SUPPLIED ENTRIES ::
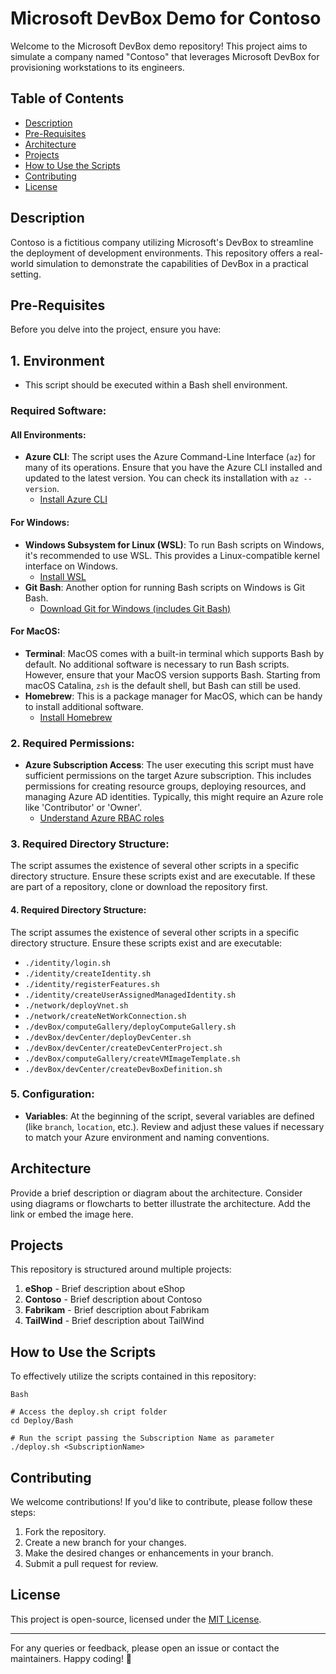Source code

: # Microsoft DevBox Demo for Contoso

Welcome to the Microsoft DevBox demo repository! This project aims to simulate a company named "Contoso" that leverages Microsoft DevBox for provisioning workstations to its engineers.

## Table of Contents

- [Description](#description)
- [Pre-Requisites](#pre-requisites)
- [Architecture](#architecture)
- [Projects](#projects)
- [How to Use the Scripts](#how-to-use-the-scripts)
- [Contributing](#contributing)
- [License](#license)

## Description

Contoso is a fictitious company utilizing Microsoft's DevBox to streamline the deployment of development environments. This repository offers a real-world simulation to demonstrate the capabilities of DevBox in a practical setting.

## Pre-Requisites

Before you delve into the project, ensure you have:

## 1. Environment
- This script should be executed within a Bash shell environment.

### Required Software:

#### All Environments:
- **Azure CLI**: The script uses the Azure Command-Line Interface (`az`) for many of its operations. Ensure that you have the Azure CLI installed and updated to the latest version. You can check its installation with `az --version`.
  - [Install Azure CLI](https://docs.microsoft.com/en-us/cli/azure/install-azure-cli)

#### For Windows:
- **Windows Subsystem for Linux (WSL)**: To run Bash scripts on Windows, it's recommended to use WSL. This provides a Linux-compatible kernel interface on Windows.
  - [Install WSL](https://docs.microsoft.com/en-us/windows/wsl/install)
- **Git Bash**: Another option for running Bash scripts on Windows is Git Bash.
  - [Download Git for Windows (includes Git Bash)](https://gitforwindows.org/)

#### For MacOS:
- **Terminal**: MacOS comes with a built-in terminal which supports Bash by default. No additional software is necessary to run Bash scripts. However, ensure that your MacOS version supports Bash. Starting from macOS Catalina, `zsh` is the default shell, but Bash can still be used.
- **Homebrew**: This is a package manager for MacOS, which can be handy to install additional software.
  - [Install Homebrew](https://brew.sh/)

### 2. Required Permissions:
- **Azure Subscription Access**: The user executing this script must have sufficient permissions on the target Azure subscription. This includes permissions for creating resource groups, deploying resources, and managing Azure AD identities. Typically, this might require an Azure role like 'Contributor' or 'Owner'. 
  - [Understand Azure RBAC roles](https://docs.microsoft.com/en-us/azure/role-based-access-control/overview)

### 3. Required Directory Structure:
The script assumes the existence of several other scripts in a specific directory structure. Ensure these scripts exist and are executable. If these are part of a repository, clone or download the repository first.

#### 4. Required Directory Structure:
The script assumes the existence of several other scripts in a specific directory structure. Ensure these scripts exist and are executable:
  
- `./identity/login.sh`
- `./identity/createIdentity.sh`
- `./identity/registerFeatures.sh`
- `./identity/createUserAssignedManagedIdentity.sh`
- `./network/deployVnet.sh`
- `./network/createNetWorkConnection.sh`
- `./devBox/computeGallery/deployComputeGallery.sh`
- `./devBox/devCenter/deployDevCenter.sh`
- `./devBox/devCenter/createDevCenterProject.sh`
- `./devBox/computeGallery/createVMImageTemplate.sh`
- `./devBox/devCenter/createDevBoxDefinition.sh`

### 5. Configuration:
- **Variables**: At the beginning of the script, several variables are defined (like `branch`, `location`, etc.). Review and adjust these values if necessary to match your Azure environment and naming conventions.

## Architecture

Provide a brief description or diagram about the architecture. Consider using diagrams or flowcharts to better illustrate the architecture. Add the link or embed the image here.

## Projects

This repository is structured around multiple projects:

1. **eShop** - Brief description about eShop
2. **Contoso** - Brief description about Contoso
3. **Fabrikam** - Brief description about Fabrikam
4. **TailWind** - Brief description about TailWind

## How to Use the Scripts

To effectively utilize the scripts contained in this repository:

```
Bash

# Access the deploy.sh cript folder
cd Deploy/Bash

# Run the script passing the Subscription Name as parameter
./deploy.sh <SubscriptionName>

```

## Contributing

We welcome contributions! If you'd like to contribute, please follow these steps:

1. Fork the repository.
2. Create a new branch for your changes.
3. Make the desired changes or enhancements in your branch.
4. Submit a pull request for review.

## License

This project is open-source, licensed under the [MIT License](LICENSE).

---

For any queries or feedback, please open an issue or contact the maintainers. Happy coding! 🚀
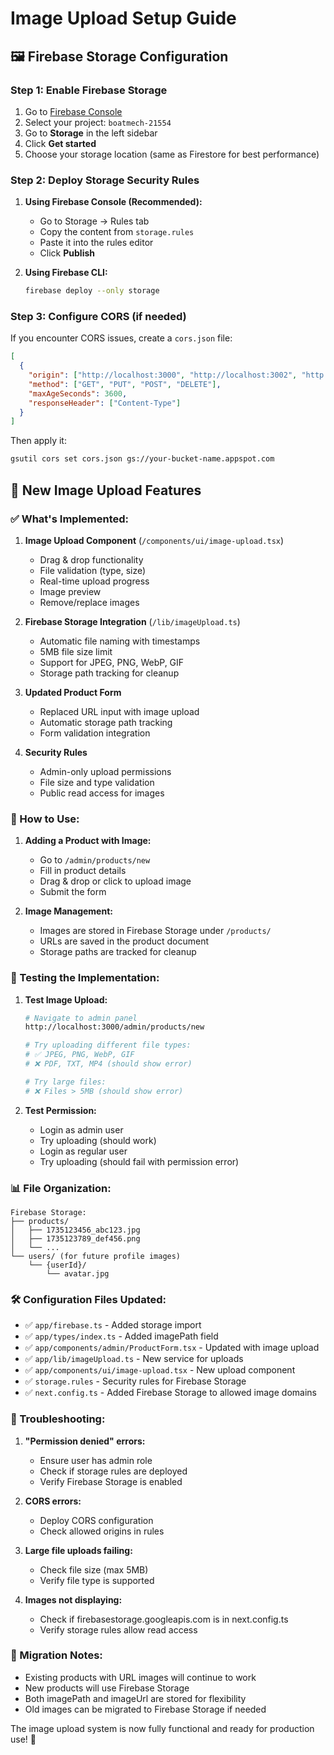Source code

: # Image Upload Setup Guide

## 🖼️ Firebase Storage Configuration

### Step 1: Enable Firebase Storage
1. Go to [Firebase Console](https://console.firebase.google.com/)
2. Select your project: `boatmech-21554`
3. Go to **Storage** in the left sidebar
4. Click **Get started**
5. Choose your storage location (same as Firestore for best performance)

### Step 2: Deploy Storage Security Rules
1. **Using Firebase Console (Recommended):**
   - Go to Storage → Rules tab
   - Copy the content from `storage.rules`
   - Paste it into the rules editor
   - Click **Publish**

2. **Using Firebase CLI:**
   ```bash
   firebase deploy --only storage
   ```

### Step 3: Configure CORS (if needed)
If you encounter CORS issues, create a `cors.json` file:
```json
[
  {
    "origin": ["http://localhost:3000", "http://localhost:3002", "http://localhost:3003"],
    "method": ["GET", "PUT", "POST", "DELETE"],
    "maxAgeSeconds": 3600,
    "responseHeader": ["Content-Type"]
  }
]
```

Then apply it:
```bash
gsutil cors set cors.json gs://your-bucket-name.appspot.com
```

## 🚀 New Image Upload Features

### ✅ What's Implemented:

1. **Image Upload Component** (`/components/ui/image-upload.tsx`)
   - Drag & drop functionality
   - File validation (type, size)
   - Real-time upload progress
   - Image preview
   - Remove/replace images

2. **Firebase Storage Integration** (`/lib/imageUpload.ts`)
   - Automatic file naming with timestamps
   - 5MB file size limit
   - Support for JPEG, PNG, WebP, GIF
   - Storage path tracking for cleanup

3. **Updated Product Form**
   - Replaced URL input with image upload
   - Automatic storage path tracking
   - Form validation integration

4. **Security Rules**
   - Admin-only upload permissions
   - File size and type validation
   - Public read access for images

### 🎯 How to Use:

1. **Adding a Product with Image:**
   - Go to `/admin/products/new`
   - Fill in product details
   - Drag & drop or click to upload image
   - Submit the form

2. **Image Management:**
   - Images are stored in Firebase Storage under `/products/`
   - URLs are saved in the product document
   - Storage paths are tracked for cleanup

### 🔧 Testing the Implementation:

1. **Test Image Upload:**
   ```bash
   # Navigate to admin panel
   http://localhost:3000/admin/products/new
   
   # Try uploading different file types:
   # ✅ JPEG, PNG, WebP, GIF
   # ❌ PDF, TXT, MP4 (should show error)
   
   # Try large files:
   # ❌ Files > 5MB (should show error)
   ```

2. **Test Permission:**
   - Login as admin user
   - Try uploading (should work)
   - Login as regular user
   - Try uploading (should fail with permission error)

### 📊 File Organization:

```
Firebase Storage:
├── products/
│   ├── 1735123456_abc123.jpg
│   ├── 1735123789_def456.png
│   └── ...
└── users/ (for future profile images)
    └── {userId}/
        └── avatar.jpg
```

### 🛠️ Configuration Files Updated:

- ✅ `app/firebase.ts` - Added storage import
- ✅ `app/types/index.ts` - Added imagePath field
- ✅ `app/components/admin/ProductForm.tsx` - Updated with image upload
- ✅ `app/lib/imageUpload.ts` - New service for uploads
- ✅ `app/components/ui/image-upload.tsx` - New upload component
- ✅ `storage.rules` - Security rules for Firebase Storage
- ✅ `next.config.ts` - Added Firebase Storage to allowed image domains

### 🚨 Troubleshooting:

1. **"Permission denied" errors:**
   - Ensure user has admin role
   - Check if storage rules are deployed
   - Verify Firebase Storage is enabled

2. **CORS errors:**
   - Deploy CORS configuration
   - Check allowed origins in rules

3. **Large file uploads failing:**
   - Check file size (max 5MB)
   - Verify file type is supported

4. **Images not displaying:**
   - Check if firebasestorage.googleapis.com is in next.config.ts
   - Verify storage rules allow read access

### 🔄 Migration Notes:

- Existing products with URL images will continue to work
- New products will use Firebase Storage
- Both imagePath and imageUrl are stored for flexibility
- Old images can be migrated to Firebase Storage if needed

The image upload system is now fully functional and ready for production use! 🎉
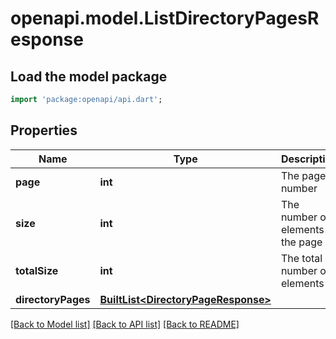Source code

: # openapi.model.ListDirectoryPagesResponse

## Load the model package
```dart
import 'package:openapi/api.dart';
```

## Properties
Name | Type | Description | Notes
------------ | ------------- | ------------- | -------------
**page** | **int** | The page number | [optional] 
**size** | **int** | The number of elements in the page | [optional] 
**totalSize** | **int** | The total number of elements | [optional] 
**directoryPages** | [**BuiltList&lt;DirectoryPageResponse&gt;**](DirectoryPageResponse.md) |  | [optional] 

[[Back to Model list]](../README.md#documentation-for-models) [[Back to API list]](../README.md#documentation-for-api-endpoints) [[Back to README]](../README.md)


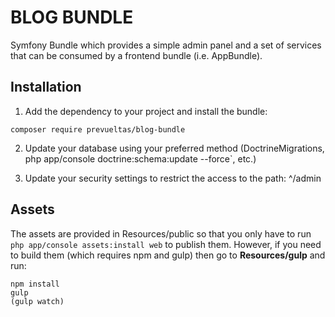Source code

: BLOG BUNDLE
============
Symfony Bundle which provides a simple admin panel and a set of services that can be consumed by a frontend bundle (i.e. AppBundle).

Installation
------------
1) Add the dependency to your project and install the bundle:
```
composer require prevueltas/blog-bundle
```

2) Update your database using your preferred method (DoctrineMigrations, php app/console doctrine:schema:update --force`, etc.)

3) Update your security settings to restrict the access to the path: ^/admin

Assets
------
The assets are provided in Resources/public so that you only have to run `php app/console assets:install web` to publish them.
However, if you need to build them (which requires npm and gulp) then go to **Resources/gulp** and run:

```
npm install
gulp
(gulp watch)
```
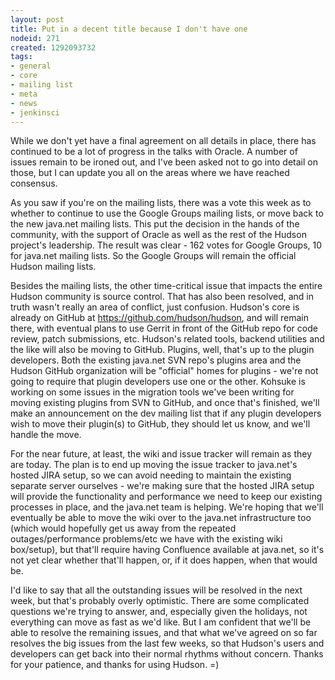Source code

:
 ```yaml
---
layout: post
title: Put in a decent title because I don't have one
nodeid: 271
created: 1292093732
tags:
- general
- core
- mailing list
- meta
- news
- jenkinsci
---
```

While we don't yet have a final agreement on all details in place, there has continued to be a lot of progress in the talks with Oracle. A number of issues remain to be ironed out, and I've been asked not to go into detail on those, but I can update you all on the areas where we have reached consensus.
<!--break-->
As you saw if you're on the mailing lists, there was a vote this week as to whether to continue to use the Google Groups mailing lists, or move back to the new java.net mailing lists. This put the decision in the hands of the community, with the support of Oracle as well as the rest of the Hudson project's leadership. The result was clear - 162 votes for Google Groups, 10 for java.net mailing lists. So the Google Groups will remain the official Hudson mailing lists.

Besides the mailing lists, the other time-critical issue that impacts the entire Hudson community is source control. That has also been resolved, and in truth wasn't really an area of conflict, just confusion. Hudson's core is already on GitHub at https://github.com/hudson/hudson, and will remain there, with eventual plans to use Gerrit in front of the GitHub repo for code review, patch submissions, etc. Hudson's related tools, backend utilities and the like will also be moving to GitHub. Plugins, well, that's up to the plugin developers. Both the existing java.net SVN repo's plugins area and the Hudson GitHub organization will be "official" homes for plugins - we're not going to require that plugin developers use one or the other. Kohsuke is working on some issues in the migration tools we've been writing for moving existing plugins from SVN to GitHub, and once that's finished, we'll make an announcement on the dev mailing list that if any plugin developers wish to move their plugin(s) to GitHub, they should let us know, and we'll handle the move.

For the near future, at least, the wiki and issue tracker will remain as they are today. The plan is to end up moving the issue tracker to java.net's hosted JIRA setup, so we can avoid needing to maintain the existing separate server ourselves - we're making sure that the hosted JIRA setup will provide the functionality and performance we need to keep our existing processes in place, and the java.net team is helping. We're hoping that we'll eventually be able to move the wiki over to the java.net infrastructure too (which would hopefully get us away from the repeated outages/performance problems/etc we have with the existing wiki box/setup), but that'll require having Confluence available at java.net, so it's not yet clear whether that'll happen, or, if it does happen, when that would be.

I'd like to say that all the outstanding issues will be resolved in the next week, but that's probably overly optimistic. There are some complicated questions we're trying to answer, and, especially given the holidays, not everything can move as fast as we'd like. But I am confident that we'll be able to resolve the remaining issues, and that what we've agreed on so far resolves the big issues from the last few weeks, so that Hudson's users and developers can get back into their normal rhythms without concern. Thanks for your patience, and thanks for using Hudson. =)
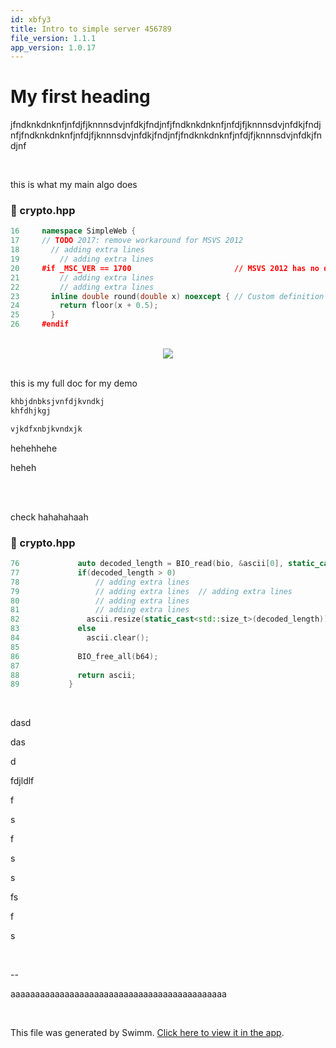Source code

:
 ```yaml
---
id: xbfy3
title: Intro to simple server 456789
file_version: 1.1.1
app_version: 1.0.17
---
```


# My first heading

jfndknkdnknfjnfdjfjknnnsdvjnfdkjfndjnfjfndknkdnknfjnfdjfjknnnsdvjnfdkjfndjnfjfndknkdnknfjnfdjfjknnnsdvjnfdkjfndjnfjfndknkdnknfjnfdjfjknnnsdvjnfdkjfndjnf

<br/>

this is what my main algo does
<!-- NOTE-swimm-snippet: the lines below link your snippet to Swimm -->
### 📄 crypto.hpp
```c++
16     namespace SimpleWeb {
17     // TODO 2017: remove workaround for MSVS 2012
18       // adding extra lines
19         // adding extra lines
20     #if _MSC_VER == 1700                       // MSVS 2012 has no definition for round()
21         // adding extra lines
22         // adding extra lines
23       inline double round(double x) noexcept { // Custom definition of round() for positive numbers
24         return floor(x + 0.5);
25       }
26     #endif
```

<br/>

<div align="center"><img src="https://firebasestorage.googleapis.com/v0/b/swimmio-content/o/repositories%2FZ2l0aHViJTNBJTNBU2ltcGxlLVdlYi1TZXJ2ZXIlM0ElM0FnZ3lvZ2c%3D%2F09996e26-9dc9-4da9-a2ba-96ecaa0d6350.jpeg?alt=media&token=f8d0dd9d-bad7-4fef-aa01-844777f2e5a6" style="width:'50%'"/></div>

<br/>

this is my full doc for my demo

```c
khbjdnbksjvnfdjkvndkj
khfdhjkgj

vjkdfxnbjkvndxjk
```

hehehhehe

heheh

<br/>

<br/>

check hahahahaah
<!-- NOTE-swimm-snippet: the lines below link your snippet to Swimm -->
### 📄 crypto.hpp
```c++
76             auto decoded_length = BIO_read(bio, &ascii[0], static_cast<int>(ascii.size()));
77             if(decoded_length > 0)
78                 // adding extra lines
79                 // adding extra lines  // adding extra lines
80                 // adding extra lines
81                 // adding extra lines
82               ascii.resize(static_cast<std::size_t>(decoded_length));
83             else
84               ascii.clear();
85     
86             BIO_free_all(b64);
87     
88             return ascii;
89           }
```

<br/>

dasd

das

d

fdjldlf

f

s

f

s

s

fs

f

s

<br/>

\--

aaaaaaaaaaaaaaaaaaaaaaaaaaaaaaaaaaaaaaaaaaaa

<br/>

This file was generated by Swimm. [Click here to view it in the app](https://app.swimm.io/repos/Z2l0aHViJTNBJTNBU2ltcGxlLVdlYi1TZXJ2ZXIlM0ElM0FnZ3lvZ2c=/docs/xbfy3).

TO DO :: Restate word for word the lines in the material above from the one with "- Drag & drop or click to upload image" to the one with "Added storage import"; both of those lines count, and nothing else does.

OUTPUT FOR THIS EXERCISE ::
   - Drag & drop or click to upload image
   - Submit the form

2. **Image Management:**
   - Images are stored in Firebase Storage under `/products/`
   - URLs are saved in the product document
   - Storage paths are tracked for cleanup

### 🔧 Testing the Implementation:

1. **Test Image Upload:**
   ```bash
   # Navigate to admin panel
   http://localhost:3000/admin/products/new
   
   # Try uploading different file types:
   # ✅ JPEG, PNG, WebP, GIF
   # ❌ PDF, TXT, MP4 (should show error)
   
   # Try large files:
   # ❌ Files > 5MB (should show error)
   ```

2. **Test Permission:**
   - Login as admin user
   - Try uploading (should work)
   - Login as regular user
   - Try uploading (should fail with permission error)

### 📊 File Organization:

```
Firebase Storage:
├── products/
│   ├── 1735123456_abc123.jpg
│   ├── 1735123789_def456.png
│   └── ...
└── users/ (for future profile images)
    └── {userId}/
        └── avatar.jpg
```

### 🛠️ Configuration Files Updated:

- ✅ `app/firebase.ts` - Added storage import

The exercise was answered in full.